Over several harrowing weeks at Cary, it became apparent that our child was being set up for failure and worse, was being psychologically abused at school. We kept School Board members Betsy Carr and Keith West informed. We spoke with Principal Brenda Phillips’ supervisor. Eventually, thanks to board member Carol Wolf we were allowed to speak in closed session with a few board members, the director of human resources and members of the RPS Safety & Security Office.
Before our abrupt transfer mid-October from Cary to another school, an RPS employee slipped me a phone number and later gave details how the administration had been “picking” on our child and how they had been trying “to get rid” of us.
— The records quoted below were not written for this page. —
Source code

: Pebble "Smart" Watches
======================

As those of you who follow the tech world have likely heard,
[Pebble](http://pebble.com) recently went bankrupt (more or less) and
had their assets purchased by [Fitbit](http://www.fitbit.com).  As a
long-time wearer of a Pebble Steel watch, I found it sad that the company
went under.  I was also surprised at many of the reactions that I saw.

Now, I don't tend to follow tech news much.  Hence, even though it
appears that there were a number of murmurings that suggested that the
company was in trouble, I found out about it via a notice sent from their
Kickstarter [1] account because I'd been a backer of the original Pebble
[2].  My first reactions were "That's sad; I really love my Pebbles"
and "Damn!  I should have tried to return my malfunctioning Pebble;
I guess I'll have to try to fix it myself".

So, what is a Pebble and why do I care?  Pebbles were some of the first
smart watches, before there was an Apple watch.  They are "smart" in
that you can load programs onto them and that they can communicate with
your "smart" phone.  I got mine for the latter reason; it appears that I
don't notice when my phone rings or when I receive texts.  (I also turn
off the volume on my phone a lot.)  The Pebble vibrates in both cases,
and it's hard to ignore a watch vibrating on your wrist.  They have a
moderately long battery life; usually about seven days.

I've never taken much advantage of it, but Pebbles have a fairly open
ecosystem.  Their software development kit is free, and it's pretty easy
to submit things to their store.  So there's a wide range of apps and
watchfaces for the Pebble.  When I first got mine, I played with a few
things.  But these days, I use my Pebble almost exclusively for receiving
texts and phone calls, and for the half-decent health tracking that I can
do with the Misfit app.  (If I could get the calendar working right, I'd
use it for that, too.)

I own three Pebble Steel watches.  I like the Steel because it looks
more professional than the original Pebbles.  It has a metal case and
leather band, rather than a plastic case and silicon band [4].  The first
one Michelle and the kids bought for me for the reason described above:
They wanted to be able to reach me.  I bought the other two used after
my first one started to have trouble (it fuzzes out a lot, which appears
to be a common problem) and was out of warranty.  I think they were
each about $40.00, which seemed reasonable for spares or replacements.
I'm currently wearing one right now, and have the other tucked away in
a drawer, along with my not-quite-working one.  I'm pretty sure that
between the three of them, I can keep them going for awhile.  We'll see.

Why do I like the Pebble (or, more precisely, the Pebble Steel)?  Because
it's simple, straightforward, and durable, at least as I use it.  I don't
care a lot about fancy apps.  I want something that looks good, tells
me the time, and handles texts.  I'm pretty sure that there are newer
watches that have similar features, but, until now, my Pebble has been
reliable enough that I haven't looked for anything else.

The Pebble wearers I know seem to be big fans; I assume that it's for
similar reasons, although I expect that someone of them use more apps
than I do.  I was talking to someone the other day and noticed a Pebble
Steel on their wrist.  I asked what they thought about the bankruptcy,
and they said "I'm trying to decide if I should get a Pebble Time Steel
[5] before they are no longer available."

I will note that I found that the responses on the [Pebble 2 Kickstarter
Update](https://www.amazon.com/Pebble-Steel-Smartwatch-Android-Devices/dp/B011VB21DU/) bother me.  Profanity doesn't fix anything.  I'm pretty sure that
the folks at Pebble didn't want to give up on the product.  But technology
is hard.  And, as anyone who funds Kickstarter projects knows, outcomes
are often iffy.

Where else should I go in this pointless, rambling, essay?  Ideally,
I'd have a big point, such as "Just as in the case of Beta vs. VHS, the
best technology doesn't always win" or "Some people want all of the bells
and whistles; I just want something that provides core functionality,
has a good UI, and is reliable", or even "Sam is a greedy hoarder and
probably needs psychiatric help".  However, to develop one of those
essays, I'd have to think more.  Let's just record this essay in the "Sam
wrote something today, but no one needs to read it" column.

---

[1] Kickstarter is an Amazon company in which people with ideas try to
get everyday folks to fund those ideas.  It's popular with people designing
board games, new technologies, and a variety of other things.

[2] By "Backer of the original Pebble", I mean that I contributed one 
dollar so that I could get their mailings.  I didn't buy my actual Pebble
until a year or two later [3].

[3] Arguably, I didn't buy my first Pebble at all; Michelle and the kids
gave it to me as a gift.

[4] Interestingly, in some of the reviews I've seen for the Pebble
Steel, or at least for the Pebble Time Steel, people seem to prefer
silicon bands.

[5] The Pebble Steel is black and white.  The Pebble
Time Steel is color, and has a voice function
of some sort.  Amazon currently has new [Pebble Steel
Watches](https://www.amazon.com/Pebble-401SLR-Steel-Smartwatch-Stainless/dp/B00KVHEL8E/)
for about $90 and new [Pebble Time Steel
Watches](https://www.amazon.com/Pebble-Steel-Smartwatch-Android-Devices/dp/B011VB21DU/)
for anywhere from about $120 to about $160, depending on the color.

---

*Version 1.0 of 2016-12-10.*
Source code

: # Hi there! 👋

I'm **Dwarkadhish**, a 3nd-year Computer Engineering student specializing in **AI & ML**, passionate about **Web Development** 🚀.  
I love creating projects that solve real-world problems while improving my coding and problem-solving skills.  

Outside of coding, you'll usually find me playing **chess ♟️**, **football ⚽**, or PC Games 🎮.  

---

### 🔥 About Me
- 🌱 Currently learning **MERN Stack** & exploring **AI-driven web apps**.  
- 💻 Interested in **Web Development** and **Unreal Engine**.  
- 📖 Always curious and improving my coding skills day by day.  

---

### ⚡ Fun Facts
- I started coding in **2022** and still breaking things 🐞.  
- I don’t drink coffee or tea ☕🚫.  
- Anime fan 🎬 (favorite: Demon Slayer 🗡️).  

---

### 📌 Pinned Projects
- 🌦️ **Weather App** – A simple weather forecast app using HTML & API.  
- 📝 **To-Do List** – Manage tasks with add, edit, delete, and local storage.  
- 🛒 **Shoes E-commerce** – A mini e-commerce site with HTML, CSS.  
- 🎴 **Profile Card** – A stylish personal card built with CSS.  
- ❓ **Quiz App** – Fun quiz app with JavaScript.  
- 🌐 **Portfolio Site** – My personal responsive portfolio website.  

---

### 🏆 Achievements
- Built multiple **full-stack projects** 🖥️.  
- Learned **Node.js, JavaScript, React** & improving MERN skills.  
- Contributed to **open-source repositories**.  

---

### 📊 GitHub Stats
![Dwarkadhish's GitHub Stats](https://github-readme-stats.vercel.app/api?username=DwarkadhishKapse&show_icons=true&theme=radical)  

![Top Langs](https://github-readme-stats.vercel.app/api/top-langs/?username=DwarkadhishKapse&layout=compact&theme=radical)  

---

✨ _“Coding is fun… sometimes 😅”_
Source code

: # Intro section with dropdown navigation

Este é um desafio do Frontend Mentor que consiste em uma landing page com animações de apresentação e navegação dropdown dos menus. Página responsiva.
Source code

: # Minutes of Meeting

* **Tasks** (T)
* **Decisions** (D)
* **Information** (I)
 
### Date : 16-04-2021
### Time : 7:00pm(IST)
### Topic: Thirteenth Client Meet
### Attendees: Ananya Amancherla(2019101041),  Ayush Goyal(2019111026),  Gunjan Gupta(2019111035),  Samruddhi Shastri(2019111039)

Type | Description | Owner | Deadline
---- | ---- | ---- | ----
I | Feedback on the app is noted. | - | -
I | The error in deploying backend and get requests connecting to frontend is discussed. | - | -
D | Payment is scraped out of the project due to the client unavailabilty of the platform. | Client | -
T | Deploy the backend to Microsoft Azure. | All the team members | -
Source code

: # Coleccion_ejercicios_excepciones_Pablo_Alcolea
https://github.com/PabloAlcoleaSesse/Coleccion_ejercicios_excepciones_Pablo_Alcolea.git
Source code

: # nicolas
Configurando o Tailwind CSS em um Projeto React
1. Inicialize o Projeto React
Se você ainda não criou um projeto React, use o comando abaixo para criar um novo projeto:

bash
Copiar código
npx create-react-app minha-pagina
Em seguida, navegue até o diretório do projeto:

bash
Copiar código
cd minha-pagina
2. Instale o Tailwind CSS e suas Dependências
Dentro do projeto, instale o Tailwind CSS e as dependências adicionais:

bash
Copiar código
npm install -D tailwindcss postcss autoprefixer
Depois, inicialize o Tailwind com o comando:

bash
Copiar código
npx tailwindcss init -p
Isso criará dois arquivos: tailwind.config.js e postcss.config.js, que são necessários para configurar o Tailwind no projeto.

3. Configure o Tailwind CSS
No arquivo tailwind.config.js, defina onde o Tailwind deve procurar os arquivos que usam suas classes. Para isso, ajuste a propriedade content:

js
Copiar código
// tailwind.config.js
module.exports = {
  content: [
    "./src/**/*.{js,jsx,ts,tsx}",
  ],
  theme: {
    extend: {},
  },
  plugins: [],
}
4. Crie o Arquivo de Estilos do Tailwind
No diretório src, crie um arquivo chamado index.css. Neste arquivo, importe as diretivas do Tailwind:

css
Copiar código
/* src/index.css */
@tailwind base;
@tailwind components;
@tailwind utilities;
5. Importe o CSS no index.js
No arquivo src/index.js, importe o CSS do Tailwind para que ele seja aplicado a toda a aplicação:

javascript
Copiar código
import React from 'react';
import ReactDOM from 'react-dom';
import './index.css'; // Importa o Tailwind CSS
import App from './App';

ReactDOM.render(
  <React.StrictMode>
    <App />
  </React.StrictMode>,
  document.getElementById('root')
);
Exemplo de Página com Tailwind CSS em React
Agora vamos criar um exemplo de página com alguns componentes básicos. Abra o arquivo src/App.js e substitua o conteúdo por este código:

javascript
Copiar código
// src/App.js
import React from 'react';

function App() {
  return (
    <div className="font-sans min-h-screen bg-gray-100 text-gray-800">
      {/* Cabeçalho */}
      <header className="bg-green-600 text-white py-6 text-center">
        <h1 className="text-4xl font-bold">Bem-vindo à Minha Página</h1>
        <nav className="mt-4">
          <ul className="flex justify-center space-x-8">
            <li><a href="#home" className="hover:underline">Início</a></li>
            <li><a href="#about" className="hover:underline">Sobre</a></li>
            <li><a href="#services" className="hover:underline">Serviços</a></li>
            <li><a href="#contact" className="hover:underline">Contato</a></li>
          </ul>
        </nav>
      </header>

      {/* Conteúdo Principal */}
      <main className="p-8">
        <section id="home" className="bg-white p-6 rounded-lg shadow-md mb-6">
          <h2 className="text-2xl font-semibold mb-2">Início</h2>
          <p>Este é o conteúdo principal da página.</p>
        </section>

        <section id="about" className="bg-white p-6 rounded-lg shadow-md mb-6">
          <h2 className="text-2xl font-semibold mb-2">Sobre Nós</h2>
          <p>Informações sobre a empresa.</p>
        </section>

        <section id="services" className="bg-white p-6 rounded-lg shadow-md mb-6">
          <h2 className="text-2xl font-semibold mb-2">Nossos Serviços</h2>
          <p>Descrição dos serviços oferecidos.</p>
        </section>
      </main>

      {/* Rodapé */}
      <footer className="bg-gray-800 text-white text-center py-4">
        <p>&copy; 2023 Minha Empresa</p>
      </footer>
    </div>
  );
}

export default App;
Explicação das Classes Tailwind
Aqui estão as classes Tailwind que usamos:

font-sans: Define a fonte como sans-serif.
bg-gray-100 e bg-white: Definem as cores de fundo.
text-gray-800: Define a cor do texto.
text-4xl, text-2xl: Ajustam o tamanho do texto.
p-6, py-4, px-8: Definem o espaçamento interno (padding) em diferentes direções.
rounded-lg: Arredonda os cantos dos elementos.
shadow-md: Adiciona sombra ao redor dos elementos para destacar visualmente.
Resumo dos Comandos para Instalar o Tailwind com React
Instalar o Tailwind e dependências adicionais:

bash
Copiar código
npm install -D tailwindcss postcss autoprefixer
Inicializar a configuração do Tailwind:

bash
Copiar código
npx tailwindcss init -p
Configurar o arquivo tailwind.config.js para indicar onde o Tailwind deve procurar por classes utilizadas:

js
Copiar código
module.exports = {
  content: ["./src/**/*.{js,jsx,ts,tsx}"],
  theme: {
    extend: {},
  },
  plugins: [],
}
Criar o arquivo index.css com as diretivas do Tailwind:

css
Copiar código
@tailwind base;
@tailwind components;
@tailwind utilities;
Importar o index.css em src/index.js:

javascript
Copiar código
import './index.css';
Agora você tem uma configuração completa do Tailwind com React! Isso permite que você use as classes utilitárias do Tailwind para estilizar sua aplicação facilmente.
Our daughter left Cary with straight A’s and a clean school record including glowing end-of-the-year comments from her teachers. In her new school, she has continued to be on honor roll and has not had any discipline problems.
Our family’s suffering could have been prevented. For over three years, families and teachers have complained and reported on Principal Phillips — everything from shunning, shaming, bullying, yelling, belittling and inept leadership, to barricading a child in the school office hallway — to RPS administrators at City Hall such as the principal’s supervisor, Schools Superintendent Deborah Jewell-Sherman, School Board members and human resources. The parents and teachers have shared their stories and cannot understand how Phillips could still be a principal and feel horrible that our daughter was hurt.
Ms. Tonya Hocker will transfer her daughter to Cary next fall, unaware that Phillips is under investigation and that her administration has operated much like Chimborazo’s, where her daughter was severely mistreated. Administration and School Board downtown must fire all inept and bullying principals from RPS and question Jewell-Sherman’s decision-making and policies. We cannot have a RPS system where test scores count and not children.
We commend Tonya Hocker for her courage and wish her family well. The psychological abuse they have suffered under the RPS system is reprehensible.